E como era a metodologia que empregava? Durante a explanação, facilitava a linguagem, explicava termos, contava em tom que despertasse seus interesses, (dependendo da história fazia caras e bocas, sons e vozes), até que vinha a primeira pergunta, em geral da parte da Mimi, a primogênita. Quando começava a responder, não raro, a Naomi interrompia com outra pergunta sobre a resposta que estava dando e extrapolava para qualquer outra direção. Se fosse uma pergunta fácil, tentava responder e continuar a história, se fosse difícil tentava deixar para o final, quando fazia as aplicações. Se era uma pergunta absurda, bem... invariavelmente teria que interromper uma crise de riso que se instalava. A essa altura do estudo já estava suando frio...
Na maioria das vezes as perguntas (e afirmações) eram de uma simplicidade absurdamente complexa e estarrecedora, como no episódio em que Esaú trocou seu direito de primogenitura por um prato de lentilhas (Papai, não tem sentido!
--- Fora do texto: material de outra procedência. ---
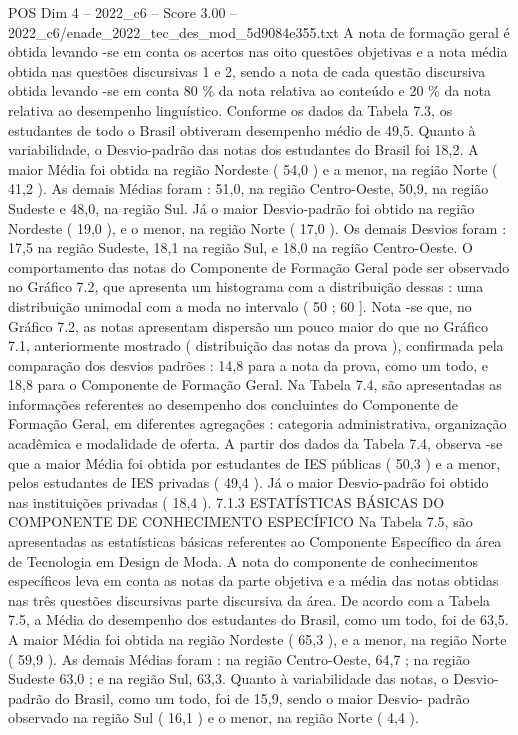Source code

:\begin{textsample}{POS Dim 4 – 2022\_c6 – Score 3.00 – 2022\_c6/enade\_2022\_tec\_des\_mod\_5d9084e355.txt}
A nota de formação geral é obtida levando -se em conta os acertos nas oito questões objetivas e a nota média obtida nas questões discursivas 1 e 2, sendo a nota de cada questão discursiva obtida levando -se em conta 80 \% da nota relativa ao conteúdo e 20 \% da nota relativa ao desempenho linguístico.
Conforme os dados da Tabela 7.3, os estudantes de todo o Brasil obtiveram desempenho médio de 49,5.
Quanto à variabilidade, o Desvio-padrão das notas dos estudantes do Brasil foi 18,2.
A maior Média foi obtida na região Nordeste ( 54,0 ) e a menor, na região Norte ( 41,2 ).
As demais Médias foram : 51,0, na região Centro-Oeste, 50,9, na região Sudeste e 48,0, na região Sul.
Já o maior Desvio-padrão foi obtido na região Nordeste ( 19,0 ), e o menor, na região Norte ( 17,0 ).
Os demais Desvios foram : 17,5 na região Sudeste, 18,1 na região Sul, e 18,0 na região Centro-Oeste.
O comportamento das notas do Componente de Formação Geral pode ser observado no Gráfico 7.2, que apresenta um histograma com a distribuição dessas : uma distribuição unimodal com a moda no intervalo ( 50 ; 60 ].
Nota -se que, no Gráfico 7.2, as notas apresentam dispersão um pouco maior do que no Gráfico 7.1, anteriormente mostrado ( distribuição das notas da prova ), confirmada pela comparação dos desvios padrões : 14,8 para a nota da prova, como um todo, e 18,8 para o Componente de Formação Geral.
Na Tabela 7.4, são apresentadas as informações referentes ao desempenho dos concluintes do Componente de Formação Geral, em diferentes agregações : categoria administrativa, organização acadêmica e modalidade de oferta.
A partir dos dados da Tabela 7.4, observa -se que a maior Média foi obtida por estudantes de IES públicas ( 50,3 ) e a menor, pelos estudantes de IES privadas ( 49,4 ).
Já o maior Desvio-padrão foi obtido nas instituições privadas ( 18,4 ). 7.1.3 ESTATÍSTICAS BÁSICAS DO COMPONENTE DE CONHECIMENTO ESPECÍFICO Na Tabela 7.5, são apresentadas as estatísticas básicas referentes ao Componente Específico da área de Tecnologia em Design de Moda.
A nota do componente de conhecimentos específicos leva em conta as notas da parte objetiva e a média das notas obtidas nas três questões discursivas parte discursiva da área.
De acordo com a Tabela 7.5, a Média do desempenho dos estudantes do Brasil, como um todo, foi de 63,5.
A maior Média foi obtida na região Nordeste ( 65,3 ), e a menor, na região Norte ( 59,9 ).
As demais Médias foram : na região Centro-Oeste, 64,7 ; na região Sudeste 63,0 ; e na região Sul, 63,3.
Quanto à variabilidade das notas, o Desvio-padrão do Brasil, como um todo, foi de 15,9, sendo o maior Desvio- padrão observado na região Sul ( 16,1 ) e o menor, na região Norte ( 4,4 ).

\end{textsample}
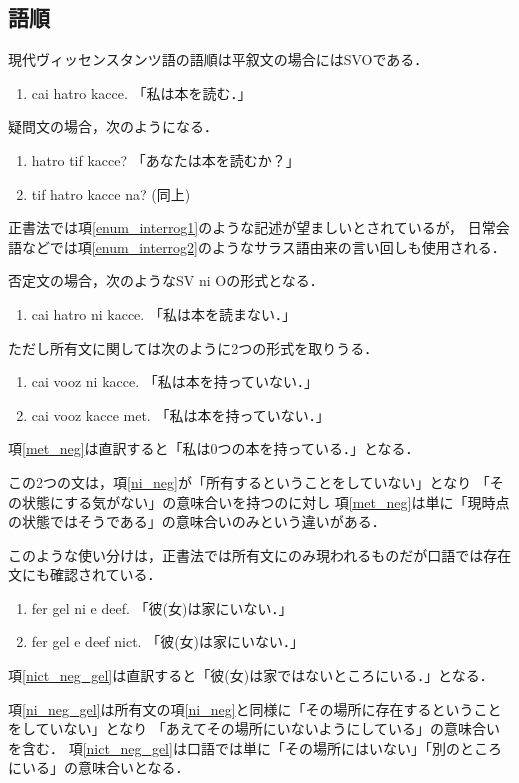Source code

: \documentclass[a4paper,xelatex,ja=standard]{bxjsarticle}
\begin{document}
\subsection{語順}
現代ヴィッセンスタンツ語の語順は平叙文の場合にはSVOである．
\begin{enumerate}
 \item cai hatro kacce. 「私は本を読む．」 
\end{enumerate}

疑問文の場合，次のようになる．
\begin{enumerate}
 \item hatro tif kacce? 「あなたは本を読むか？」 \label{enum_interrog1}
 \item tif hatro kacce na? (同上) \label{enum_interrog2}
\end{enumerate}
正書法では項\ref{enum_interrog1}のような記述が望ましいとされているが，
日常会語などでは項\ref{enum_interrog2}のようなサラス語由来の言い回しも使用される．

否定文の場合，次のようなSV ni Oの形式となる．
\begin{enumerate}
 \item cai hatro ni kacce. 「私は本を読まない．」
\end{enumerate}
ただし所有文に関しては次のように2つの形式を取りうる．
\begin{enumerate}
 \item cai vooz ni kacce. 「私は本を持っていない．」 \label{ni_neg}
 \item cai vooz kacce met. 「私は本を持っていない．」\label{met_neg}
\end{enumerate}
項\ref{met_neg}は直訳すると「私は0つの本を持っている．」となる．

この2つの文は，項\ref{ni_neg}が「所有するということをしていない」となり
「その状態にする気がない」の意味合いを持つのに対し
項\ref{met_neg}は単に「現時点の状態ではそうである」の意味合いのみという違いがある．

このような使い分けは，正書法では所有文にのみ現われるものだが口語では存在文にも確認されている．
\begin{enumerate}
 \item fer gel ni e deef. 「彼(女)は家にいない．」\label{ni_neg_gel}
 \item fer gel e deef nict. 「彼(女)は家にいない．」\label{nict_neg_gel}
\end{enumerate}
項\ref{nict_neg_gel}は直訳すると「彼(女)は家ではないところにいる．」となる．

項\ref{ni_neg_gel}は所有文の項\ref{ni_neg}と同様に「その場所に存在するということをしていない」となり
「あえてその場所にいないようにしている」の意味合いを含む．
項\ref{nict_neg_gel}は口語では単に「その場所にはいない」「別のところにいる」の意味合いとなる．
\end{document}
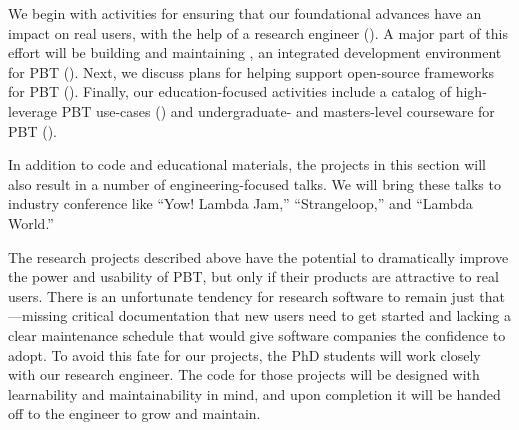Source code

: We begin with activities for ensuring that our foundational
advances have an impact on real users, with the help of a research
engineer (). A major part of this
effort will be
building and maintaining \tyche, an integrated development environment for PBT
(). Next, we discuss plans for helping
support open-source frameworks for PBT ().
Finally, our
education-focused activities include a catalog of high-leverage PBT
use-cases () and undergraduate- and
masters-level courseware for PBT
().

In addition to code and educational materials, the projects in this section will
also result in a number of engineering-focused talks. We will bring these talks
to industry conference like ``Yow! Lambda Jam,'' ``Strangeloop,'' and
``Lambda World.''


%
The research projects described above have the potential to
dramatically improve the power and usability of PBT, but only
if their products are attractive to real users. There is an unfortunate tendency for
research software to remain just that---missing critical
documentation that new users need to get started and lacking a clear
maintenance schedule that would give software companies the confidence
to adopt.
To avoid this fate for our projects, the PhD students will work closely with our
research engineer. The code for those projects will be designed with learnability and
maintainability in mind, and upon
completion it will be handed off to the
engineer to grow and maintain.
Como ele pôde ser tão bobo? Como ele não percebeu que seus direitos eram mais importantes? Ele gostava tanto de lentilha assim?) ou quando o Senhor Deus mandou que Abraão sacrificasse a vida de seu filho, Isaque, para provar seu amor por Ele (Por que Deus queria saber isso de Abraão? Ele sabe todas as coisas e já sabia que Abraão o amava. Por que queria prova algo que Ele já sabia?). Nem sempre eu conseguia traduzir em termos simples, adequados à idade das duas, as perguntas que me faziam, mas não me cansava de tentar (e como pesquisador esse desafio me trazia alguma alegria e também satisfação intelectual). Frequentemente me alegrava com a qualidade das perguntas, pois me forçavam a meditar na essência da minha fé e formulá-la de maneira simples e clara (creio firmemente que esta essência não está além do alcance da compreensão de uma criança). Outras vezes ficava profundamente tocado pelas conclusões que chegavam e pelo carinho que demonstravam ao entenderem alguma história. E volta e meia as implicações levavam a direções absurdas e inusitadas. Muitas vezes me pegava pensando que eu mesmo nunca teria pensado no tipo de pergunta que formularam. Muitas das respostas que procurava dar às minhas filhas me esclareciam mais do que poderia esperar. Algumas dessas respostas se mostraram fundamentais para as muitas questões (tidas como) “complexas” que os alunos me faziam, tanto na Universidade Federal do Rio Grande do Sul quanto no Seminário Teológico Batista do Rio Grande do Sul. No final são essas questões de alarmante simplicidade que realmente importam e que faz diferença no crescimento da fé de nossos filhos.
Para os que estão curiosos, abaixo alguns destes episódios para ilustrar nossas conversas “teológicas” de todas as noites.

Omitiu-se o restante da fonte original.